I'm practising machine learning algorithms (Lasso regression and decision trees) using Sklearn.pipeline and Sklearn.model_selection.GridSearchCV. I have split my dataset into training and test set. The following is my code. I wanted to know if my application was correct.
X_train_lasso_r, X_test_lasso_r, y_train_lasso_r, y_test_lasso_r = train_test_split(X, y, test_size = 0.3, random_state = 42)
print("The dimension of X_train_lasso_r is {}".format(X_train_lasso_r.shape))
print("The dimension of X_test_lasso_r is {}".format(X_test_lasso_r.shape))
pca = decomposition.PCA()
scaler = StandardScaler()
pipe = Pipeline(steps = [("scaler", scaler), ("pca", pca), ("lasso_regression", lasso_regression)])

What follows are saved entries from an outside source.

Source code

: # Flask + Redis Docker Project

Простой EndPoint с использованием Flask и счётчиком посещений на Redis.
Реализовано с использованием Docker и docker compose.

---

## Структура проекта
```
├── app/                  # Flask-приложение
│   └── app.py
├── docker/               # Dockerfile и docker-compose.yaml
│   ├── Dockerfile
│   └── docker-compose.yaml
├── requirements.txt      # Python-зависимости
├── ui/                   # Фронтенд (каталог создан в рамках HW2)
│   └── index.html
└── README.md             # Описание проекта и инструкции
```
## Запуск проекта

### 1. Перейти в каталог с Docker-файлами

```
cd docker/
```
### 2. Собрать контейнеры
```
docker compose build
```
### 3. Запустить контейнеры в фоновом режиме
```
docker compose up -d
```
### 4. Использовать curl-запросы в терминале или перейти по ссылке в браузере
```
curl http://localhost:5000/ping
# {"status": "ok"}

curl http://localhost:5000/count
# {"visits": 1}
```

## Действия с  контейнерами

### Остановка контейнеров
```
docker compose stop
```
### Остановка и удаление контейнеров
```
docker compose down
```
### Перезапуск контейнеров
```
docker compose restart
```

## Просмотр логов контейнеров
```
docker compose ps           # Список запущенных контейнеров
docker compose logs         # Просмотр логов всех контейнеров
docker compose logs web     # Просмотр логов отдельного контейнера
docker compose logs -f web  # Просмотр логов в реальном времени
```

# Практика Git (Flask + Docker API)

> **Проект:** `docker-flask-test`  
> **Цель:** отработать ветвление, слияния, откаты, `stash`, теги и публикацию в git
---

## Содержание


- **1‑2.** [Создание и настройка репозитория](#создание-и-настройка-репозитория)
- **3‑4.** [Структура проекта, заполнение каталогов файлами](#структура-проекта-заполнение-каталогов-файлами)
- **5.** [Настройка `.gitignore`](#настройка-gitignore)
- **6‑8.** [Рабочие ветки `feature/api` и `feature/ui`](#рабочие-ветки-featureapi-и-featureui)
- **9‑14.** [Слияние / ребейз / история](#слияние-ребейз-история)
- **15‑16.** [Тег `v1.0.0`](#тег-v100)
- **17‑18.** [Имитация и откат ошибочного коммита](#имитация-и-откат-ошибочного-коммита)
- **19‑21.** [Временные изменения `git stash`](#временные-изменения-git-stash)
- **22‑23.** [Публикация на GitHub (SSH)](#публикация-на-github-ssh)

n_components = list(range(1, X.shape[1]+1, 1)) # n_components = Number of components to keep after dimensionality reduction
normalize = [True, False]
selection = ["cyclic", "random"]
parameters = dict(pca__n_components=n_components, lasso_regression__normalize=normalize, lasso_regression__selection=selection)
clf = GridSearchCV(pipe, parameters)
clf.fit(X_train_lasso_r, y_train_lasso_r)
predictions_lasso_r_test = clf.best_estimator_.predict(X_test_lasso_r)
predictions_lasso_r_train = clf.best_estimator_.predict(X_train_lasso_r)
I am confused as to how to correctly apply the pipe to the test set. I would like some help in figuring out how to use GridSearchCV using pipelines and how to proceed to the prediction part. Thanks in advance!
I've googled but I'm not able to find a solution to how to proceed following the fitting of the train set.